Signaling networks that regulate synapse development and cognitive function

  • S2-A-1-5
  • Michael Greenberg:1 
  • 1:Harvard Medical School, USA 

Our interactions with the outside world trigger changes at synapses that are critical for proper brain development and higher cognitive function. Research in the Greenberg laboratory has focused on the identification of a genetic program that is activated by neuronal activity, the mechanisms of signal transduction that carry the neuronal activity-dependent signal from the membrane to the nucleus, and the identification of regulators of this experience-dependent process that affect synapse development and plasticity.
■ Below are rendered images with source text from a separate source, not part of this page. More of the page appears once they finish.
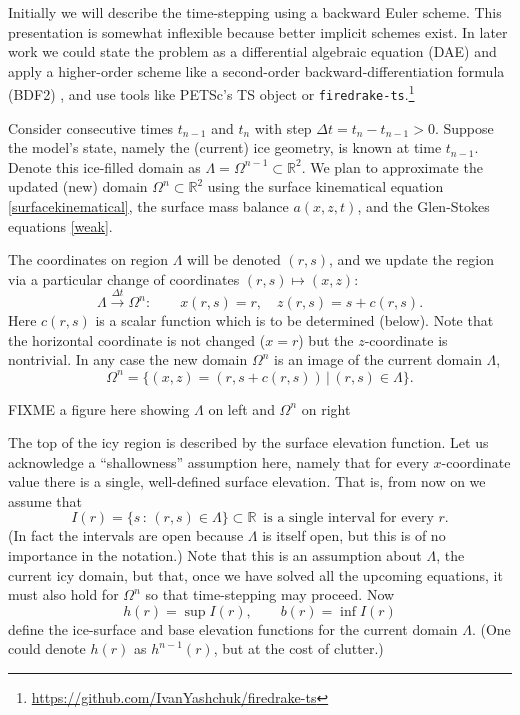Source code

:\documentclass[letterpaper,final,12pt,reqno]{amsart}
\newcommand{\RR}{\mathbb{R}}
\begin{document}
Initially we will describe the time-stepping using a backward Euler scheme.  This presentation is somewhat inflexible because better implicit schemes exist.  In later work we could state the problem as a differential algebraic equation (DAE) and apply a higher-order scheme like a second-order backward-differentiation formula (BDF2) \cite{AscherPetzold1998}, and use tools like PETSc's TS object \cite{Balayetal2020,BuelerBook} or \texttt{firedrake-ts}.\footnote{\url{https://github.com/IvanYashchuk/firedrake-ts}}

Consider consecutive times $t_{n-1}$ and $t_n$ with step $\Delta t = t_n - t_{n-1} > 0$.  Suppose the model's state, namely the (current) ice geometry, is known at time $t_{n-1}$.  Denote this ice-filled domain as $\Lambda = \Omega^{n-1} \subset \RR^2$.  We plan to approximate the updated (new) domain $\Omega^n \subset \RR^2$ using the surface kinematical equation \eqref{surfacekinematical}, the surface mass balance $a(x,z,t)$, and the Glen-Stokes equations \eqref{weak}.

The coordinates on region $\Lambda$ will be denoted $(r,s)$, and we update the region via a particular change of coordinates $(r,s) \mapsto (x,z)$:
\begin{equation}
\Lambda \stackrel{\Delta t}{\to} \Omega^n: \qquad x(r,s)=r, \quad z(r,s)=s+c(r,s). \label{changecoords}
\end{equation}
Here $c(r,s)$ is a scalar function which is to be determined (below).  Note that the horizontal coordinate is not changed ($x=r$) but the $z$-coordinate is nontrivial.  In any case the new domain $\Omega^n$ is an image of the current domain $\Lambda$,
\begin{equation}
\Omega^n = \{(x,z)=(r,s+c(r,s)) \,\big|\, (r,s) \in \Lambda\}.  \label{updateddomain}
\end{equation}

FIXME a figure here showing $\Lambda$ on left and $\Omega^n$ on right

The top of the icy region is described by the surface elevation function.  Let us acknowledge a ``shallowness'' assumption here, namely that for every $x$-coordinate value there is a single, well-defined surface elevation.  That is, from now on we assume that
\begin{equation}
I(r) = \{s\,:\,(r,s) \in \Lambda\} \subset \RR \, \text{ is a single interval for every } r.\label{intervalassume}
\end{equation}
(In fact the intervals are open because $\Lambda$ is itself open, but this is of no importance in the notation.)  Note that this is an assumption about $\Lambda$, the current icy domain, but that, once we have solved all the upcoming equations, it must also hold for $\Omega^n$ so that time-stepping may proceed.  Now
    $$h(r) = \sup I(r), \qquad b(r) = \inf I(r)$$
define the ice-surface and base elevation functions for the current domain $\Lambda$.  (One could denote $h(r)$ as $h^{n-1}(r)$, but at the cost of clutter.)
\end{document}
Our recent studies using global screening techniques have identified activity-dependent genes that control 1) the complexity of the dendritic arbor, 2) the formation and maturation of excitatory and inhibitory synapses, 3) the composition of protein complexes at the pre- and post-synaptic sites, and 4) the production and secretion of neuropeptides that control neural circuit development. These activity-regulated processes are critical for normal brain development and function, and defects in the activity-dependent gene program contribute to disorders of human cognition such as Rett Syndrome (RTT) and Angelman Syndrome (AS), two neurological disorders associated with syndromic autism. Understanding how the neuronal activity-dependent gene program functions may provide insight into how the dysregulation of this process leads to neurological diseases and, ultimately, may suggest therapies for treatment of disorders of cognitive function.